### DIRECTIONS FOR THIS TASK:
Hunt through the entries for the word "regularyzacji" and copy each line in which it appears.

### DATA PROVIDED:

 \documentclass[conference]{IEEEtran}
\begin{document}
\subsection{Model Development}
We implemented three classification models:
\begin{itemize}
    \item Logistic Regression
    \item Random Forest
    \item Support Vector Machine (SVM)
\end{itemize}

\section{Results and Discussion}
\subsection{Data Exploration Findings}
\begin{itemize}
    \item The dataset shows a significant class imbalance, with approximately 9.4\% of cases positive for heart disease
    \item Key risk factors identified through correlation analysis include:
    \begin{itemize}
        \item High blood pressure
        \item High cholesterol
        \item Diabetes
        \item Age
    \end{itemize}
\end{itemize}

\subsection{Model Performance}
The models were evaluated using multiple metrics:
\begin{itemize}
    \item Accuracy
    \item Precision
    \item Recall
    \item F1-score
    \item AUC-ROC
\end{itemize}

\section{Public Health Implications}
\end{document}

---

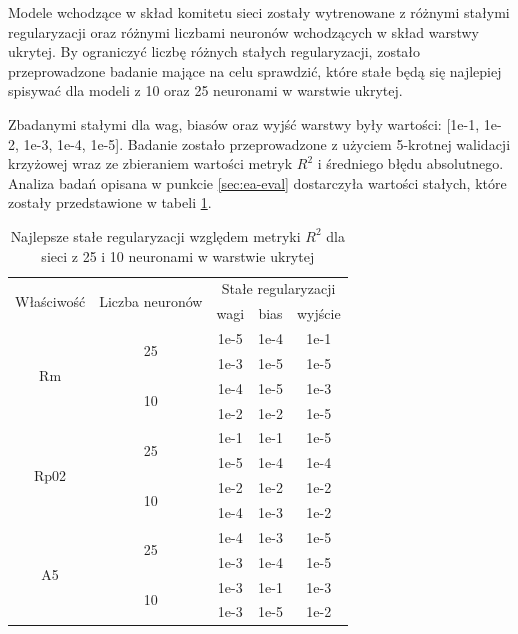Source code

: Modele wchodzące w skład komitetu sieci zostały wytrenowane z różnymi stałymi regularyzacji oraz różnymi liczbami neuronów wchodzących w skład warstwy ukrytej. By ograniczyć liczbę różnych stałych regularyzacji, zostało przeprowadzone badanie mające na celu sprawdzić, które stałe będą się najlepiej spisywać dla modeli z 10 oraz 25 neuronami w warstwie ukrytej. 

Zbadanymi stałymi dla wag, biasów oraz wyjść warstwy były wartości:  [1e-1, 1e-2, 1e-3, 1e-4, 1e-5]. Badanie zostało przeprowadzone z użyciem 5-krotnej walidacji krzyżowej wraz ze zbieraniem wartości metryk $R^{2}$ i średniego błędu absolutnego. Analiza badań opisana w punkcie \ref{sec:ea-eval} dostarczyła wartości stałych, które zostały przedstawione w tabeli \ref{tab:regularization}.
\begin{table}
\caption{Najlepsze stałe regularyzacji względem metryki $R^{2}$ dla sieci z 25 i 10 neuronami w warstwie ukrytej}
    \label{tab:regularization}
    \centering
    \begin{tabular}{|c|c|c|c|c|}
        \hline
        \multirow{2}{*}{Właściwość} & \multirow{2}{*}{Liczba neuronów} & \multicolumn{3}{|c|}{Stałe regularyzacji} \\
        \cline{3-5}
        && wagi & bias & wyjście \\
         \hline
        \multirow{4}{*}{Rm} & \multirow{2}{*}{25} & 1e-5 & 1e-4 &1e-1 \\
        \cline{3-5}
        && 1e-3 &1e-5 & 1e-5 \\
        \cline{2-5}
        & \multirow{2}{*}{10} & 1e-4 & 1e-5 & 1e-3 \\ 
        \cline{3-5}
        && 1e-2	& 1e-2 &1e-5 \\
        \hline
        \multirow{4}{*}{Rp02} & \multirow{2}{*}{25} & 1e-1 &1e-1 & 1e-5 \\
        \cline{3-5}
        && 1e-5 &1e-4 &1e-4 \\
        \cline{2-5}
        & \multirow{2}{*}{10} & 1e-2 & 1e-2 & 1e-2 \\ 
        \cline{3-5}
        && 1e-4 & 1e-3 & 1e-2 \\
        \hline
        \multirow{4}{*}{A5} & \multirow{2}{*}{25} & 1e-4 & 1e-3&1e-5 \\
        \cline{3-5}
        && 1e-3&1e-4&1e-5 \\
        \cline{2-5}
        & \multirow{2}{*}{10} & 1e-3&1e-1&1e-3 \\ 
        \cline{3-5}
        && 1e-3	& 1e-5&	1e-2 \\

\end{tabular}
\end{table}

### OUTPUT OF THE EXERCISE:
: Modele wchodzące w skład komitetu sieci zostały wytrenowane z różnymi stałymi regularyzacji oraz różnymi liczbami neuronów wchodzących w skład warstwy ukrytej. By ograniczyć liczbę różnych stałych regularyzacji, zostało przeprowadzone badanie mające na celu sprawdzić, które stałe będą się najlepiej spisywać dla modeli z 10 oraz 25 neuronami w warstwie ukrytej. 
\caption{Najlepsze stałe regularyzacji względem metryki $R^{2}$ dla sieci z 25 i 10 neuronami w warstwie ukrytej}
        \multirow{2}{*}{Właściwość} & \multirow{2}{*}{Liczba neuronów} & \multicolumn{3}{|c|}{Stałe regularyzacji} \\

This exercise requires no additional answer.